No es magia, no es maldad. Es optimización. Es conveniencia. Y ahí está el problema: cuando todo lo que vemos, lo que compramos, lo que creemos, está moldeado por patrones que no controlamos, dejamos de ser completamente autónomos sin siquiera notar que lo hicimos.
Nos van a decir que es inevitable.
Nos van a decir que mejora la vida.
Nos van a decir que es un avance sin precedentes.
Y cuando queramos reaccionar, ya no vamos a saber cómo. La “herramienta” se transforma en un órgano más.
Porque no va a haber un “día de la rebelión”. Solo va a pasar.
Un mundo en el que nadie se queja, porque nadie recuerda cómo era cuestionar.
Pero el problema no es la tecnología, nunca lo fue. El problema es la falta de discusión y reflexión.
Lo peor que podríamos hacer es creer que esto se va a “regular solo” como suele decir nuestro presidente.
Hace varios años, bastante antes de aparezca Milei, algunos intereses de la sociedad intentan convencernos de que la política es solo basura, los políticos casta, los estados obsoletos mientras las empresas y los genios tecnológicos son los que llevan el mundo adelante. Pero si algo nos demuestra la IA es que hay desafíos que trascienden la lógica del mercado y la ambición de los empresarios.
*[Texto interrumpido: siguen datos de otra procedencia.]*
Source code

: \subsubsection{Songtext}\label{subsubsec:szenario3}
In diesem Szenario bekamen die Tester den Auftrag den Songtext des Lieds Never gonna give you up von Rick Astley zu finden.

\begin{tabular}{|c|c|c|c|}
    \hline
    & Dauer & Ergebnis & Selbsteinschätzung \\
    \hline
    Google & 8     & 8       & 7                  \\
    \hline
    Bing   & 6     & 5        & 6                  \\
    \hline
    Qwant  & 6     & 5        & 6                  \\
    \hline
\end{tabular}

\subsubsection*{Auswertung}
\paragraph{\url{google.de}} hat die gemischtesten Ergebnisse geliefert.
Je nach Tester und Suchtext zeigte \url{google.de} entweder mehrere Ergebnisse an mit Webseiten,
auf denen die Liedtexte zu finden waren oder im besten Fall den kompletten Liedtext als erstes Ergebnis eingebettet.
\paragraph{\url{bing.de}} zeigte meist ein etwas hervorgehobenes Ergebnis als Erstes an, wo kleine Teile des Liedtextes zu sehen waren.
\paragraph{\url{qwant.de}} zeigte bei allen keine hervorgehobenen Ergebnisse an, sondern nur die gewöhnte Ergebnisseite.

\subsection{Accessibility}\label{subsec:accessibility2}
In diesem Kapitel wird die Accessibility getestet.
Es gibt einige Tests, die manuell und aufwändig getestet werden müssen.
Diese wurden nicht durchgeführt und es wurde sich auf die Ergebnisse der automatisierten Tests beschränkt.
Este es un problema que atraviesa fronteras, que toca el núcleo mismo de lo que somos. Y no se va a resolver con un tuit de Elon Musk ni con una nueva startup prometiendo “IA ética” mientras busca inversores.
No se trata de odiar a los empresarios ni de negar la innovación. La iniciativa privada es clave, y sus logros son impresionantes. Incluso la IA. Pero su naturaleza y su función pasan por otro lado. La lógica del mercado responde a la competencia, a la utilidad, a la búsqueda de rentabilidad. Y eso está bien. Pero este no es un problema que se pueda resolver con esa lógica. Le pese a quien le pese.
Porque acá no se trata de quién lanza la IA más poderosa, ni de quién optimiza mejor sus algoritmos. Se trata de quién se hace responsable del futuro.
Y ese rol le corresponde a la política.
Quiero creer que estamos a tiempo. Todavía podemos poner límites antes de que sea irreversible.
Podemos hacer que la IA siga siendo una herramienta en lugar de un destino. Podemos exigir regulaciones que protejan la autonomía humana, que no dejen el futuro en manos de corporaciones cuyo único objetivo es la expansión tecnológica sin freno. Podemos decidir que no queremos vivir en un mundo donde la única opción sea la que nos da un algoritmo. Podemos regular las adicciones que provocan las redes sociales y hoy son la principal causa de ansiedad y depresión en nuestra generación.
No se trata de frenar la innovación. Se trata de humanizarla. De asegurarnos de que no nos convirtamos en engranajes de un sistema que ni siquiera entendemos.
Porque me animo a decir que la inteligencia artificial es la creación más poderosa que la humanidad haya hecho. Y justamente por eso, no podemos permitirnos el lujo de cederle el control sin pensar.
Si no hacemos nada, dentro de unos años, quizás ya no haya nadie que recuerde lo que estamos perdiendo.
Estas son las cosas que me gustaría escuchar en los canales de televisión, en las redes sociales, en el Congreso. Que estas sean las discusiones que ocupen nuestro tiempo, que se debatan en las universidades, en las plazas, en nuestras casas. Porque mientras perdemos tiempo en peleas estériles, en slogans vacíos, en debates que no llevan a ninguna parte, el mundo está cambiando y MUCHO. ¿Qué hacemos en este mundo con las escuelas, si la IA ya responde mejor que los docentes y la información es infitina? ¿Qué hacemos con los Estados, si la política sigue funcionando con estructuras del siglo XX mientras el poder real lo tienen las corporaciones tecnológicas? ¿Qué hacemos con la salud mental, cuando las redes nos bombardean con dopamina a cada segundo y nos convierten en adictos a estímulos diseñados para mantenernos atrapados? Estas son las preguntas que importan. Estas son las discusiones que tenemos que empezar a dar.
No dejemos de conversar. No dejemos de pensar.